Despite his troubled past, Jonah Miller is one of their best. But while reviving the victim of a brutal murder, he encounters a terrifying presence. Something is watching. Waiting. His superiors tell him it was only in his mind, a product of stress. Jonah is not so certain. Then Daniel Harker, the first journalist to bring revival to public attention, is murdered, and Jonah finds himself getting dragged into the hunt for answers. Working with Harker’s daughter Annabel, he becomes determined to find those responsible and bring them to justice.

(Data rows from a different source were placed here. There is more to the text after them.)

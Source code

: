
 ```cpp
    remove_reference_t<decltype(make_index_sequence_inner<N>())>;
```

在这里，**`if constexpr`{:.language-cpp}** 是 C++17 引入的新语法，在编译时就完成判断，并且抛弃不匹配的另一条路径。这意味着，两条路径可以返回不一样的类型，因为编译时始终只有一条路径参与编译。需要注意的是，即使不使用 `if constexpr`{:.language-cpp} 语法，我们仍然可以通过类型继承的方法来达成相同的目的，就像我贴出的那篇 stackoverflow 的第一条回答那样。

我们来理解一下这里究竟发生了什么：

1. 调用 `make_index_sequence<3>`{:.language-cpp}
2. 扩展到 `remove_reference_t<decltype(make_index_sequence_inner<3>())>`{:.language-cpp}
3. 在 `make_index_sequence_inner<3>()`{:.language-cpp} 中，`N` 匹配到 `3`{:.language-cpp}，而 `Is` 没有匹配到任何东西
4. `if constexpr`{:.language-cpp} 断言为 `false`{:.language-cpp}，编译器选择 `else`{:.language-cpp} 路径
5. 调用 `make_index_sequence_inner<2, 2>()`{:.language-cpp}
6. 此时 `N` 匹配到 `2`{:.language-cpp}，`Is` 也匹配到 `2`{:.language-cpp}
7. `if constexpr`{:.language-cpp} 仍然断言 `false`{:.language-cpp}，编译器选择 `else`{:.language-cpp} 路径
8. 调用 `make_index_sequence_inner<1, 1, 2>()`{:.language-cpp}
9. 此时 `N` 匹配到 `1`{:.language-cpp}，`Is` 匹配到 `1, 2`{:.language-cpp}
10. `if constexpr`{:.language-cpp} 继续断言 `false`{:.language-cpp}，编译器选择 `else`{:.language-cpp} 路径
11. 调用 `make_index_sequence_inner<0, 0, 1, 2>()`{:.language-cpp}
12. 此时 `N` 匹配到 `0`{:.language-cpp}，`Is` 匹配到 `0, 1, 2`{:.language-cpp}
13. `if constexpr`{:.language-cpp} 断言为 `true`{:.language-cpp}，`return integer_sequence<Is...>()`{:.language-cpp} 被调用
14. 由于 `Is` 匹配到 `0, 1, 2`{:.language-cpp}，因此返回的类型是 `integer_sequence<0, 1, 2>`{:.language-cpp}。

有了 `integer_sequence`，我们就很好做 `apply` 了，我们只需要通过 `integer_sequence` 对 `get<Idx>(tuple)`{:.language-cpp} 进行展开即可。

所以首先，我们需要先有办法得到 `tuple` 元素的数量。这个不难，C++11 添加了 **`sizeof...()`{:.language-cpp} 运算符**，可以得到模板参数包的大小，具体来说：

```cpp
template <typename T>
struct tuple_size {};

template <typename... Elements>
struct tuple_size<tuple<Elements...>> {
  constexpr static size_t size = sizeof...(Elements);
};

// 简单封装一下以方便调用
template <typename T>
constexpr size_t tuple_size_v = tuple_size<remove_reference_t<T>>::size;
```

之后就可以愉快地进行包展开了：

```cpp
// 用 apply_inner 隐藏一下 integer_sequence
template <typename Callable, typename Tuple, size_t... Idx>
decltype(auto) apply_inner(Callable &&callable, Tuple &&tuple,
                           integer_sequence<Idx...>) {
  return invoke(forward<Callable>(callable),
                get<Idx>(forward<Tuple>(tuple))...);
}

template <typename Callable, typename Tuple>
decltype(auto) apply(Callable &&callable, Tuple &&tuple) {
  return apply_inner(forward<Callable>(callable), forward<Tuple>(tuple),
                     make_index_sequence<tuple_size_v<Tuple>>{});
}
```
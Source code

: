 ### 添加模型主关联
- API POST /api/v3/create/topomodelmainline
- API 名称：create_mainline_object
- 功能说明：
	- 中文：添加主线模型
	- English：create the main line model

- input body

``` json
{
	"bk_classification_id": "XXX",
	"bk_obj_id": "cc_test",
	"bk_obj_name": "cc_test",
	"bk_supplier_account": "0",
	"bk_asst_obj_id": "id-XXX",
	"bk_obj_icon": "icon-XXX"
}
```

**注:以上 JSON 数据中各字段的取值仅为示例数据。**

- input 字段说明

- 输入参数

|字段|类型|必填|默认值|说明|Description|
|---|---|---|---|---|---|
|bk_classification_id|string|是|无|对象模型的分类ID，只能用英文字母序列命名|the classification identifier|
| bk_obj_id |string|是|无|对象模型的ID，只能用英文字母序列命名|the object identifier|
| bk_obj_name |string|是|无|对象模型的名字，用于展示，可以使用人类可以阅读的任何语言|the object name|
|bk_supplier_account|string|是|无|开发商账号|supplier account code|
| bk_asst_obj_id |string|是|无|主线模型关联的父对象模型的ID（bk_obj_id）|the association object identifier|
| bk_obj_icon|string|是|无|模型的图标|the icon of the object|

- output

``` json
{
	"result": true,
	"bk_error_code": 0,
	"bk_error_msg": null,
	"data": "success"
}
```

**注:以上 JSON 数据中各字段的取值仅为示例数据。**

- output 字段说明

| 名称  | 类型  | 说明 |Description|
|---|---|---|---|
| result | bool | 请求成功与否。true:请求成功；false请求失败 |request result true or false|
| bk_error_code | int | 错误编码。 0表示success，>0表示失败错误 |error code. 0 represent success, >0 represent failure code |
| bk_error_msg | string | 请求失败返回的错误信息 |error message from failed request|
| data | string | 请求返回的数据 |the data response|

Soon they uncover long-hidden truths that call into doubt everything Jonah stands for, and reveal a threat that if not stopped in time, will put all of humanity in danger …-Goodreads Synopsis
Holy crap, this novel was good! I mean, I’ve had books disturb me before, but it’s generally been because of behavior of the characters. Reviver disturbed me based on premise and then built out from there. Bringing the dead back to life, just long enough to ask them a few questions, and then problems that can arise from that. And problems definitely do arise from that. If you’re familiar with the first episode of Torchwood, the Revivers do something very similar to what that freaky metal hand thing did. It can bring the dead back to life, but never for very long, and in forensic pathology it’s used to ascertain who killed the person or whatnot. Seth Patrick did wonderful things with this book. I mean, he set the tone immediately and the atmosphere never let up!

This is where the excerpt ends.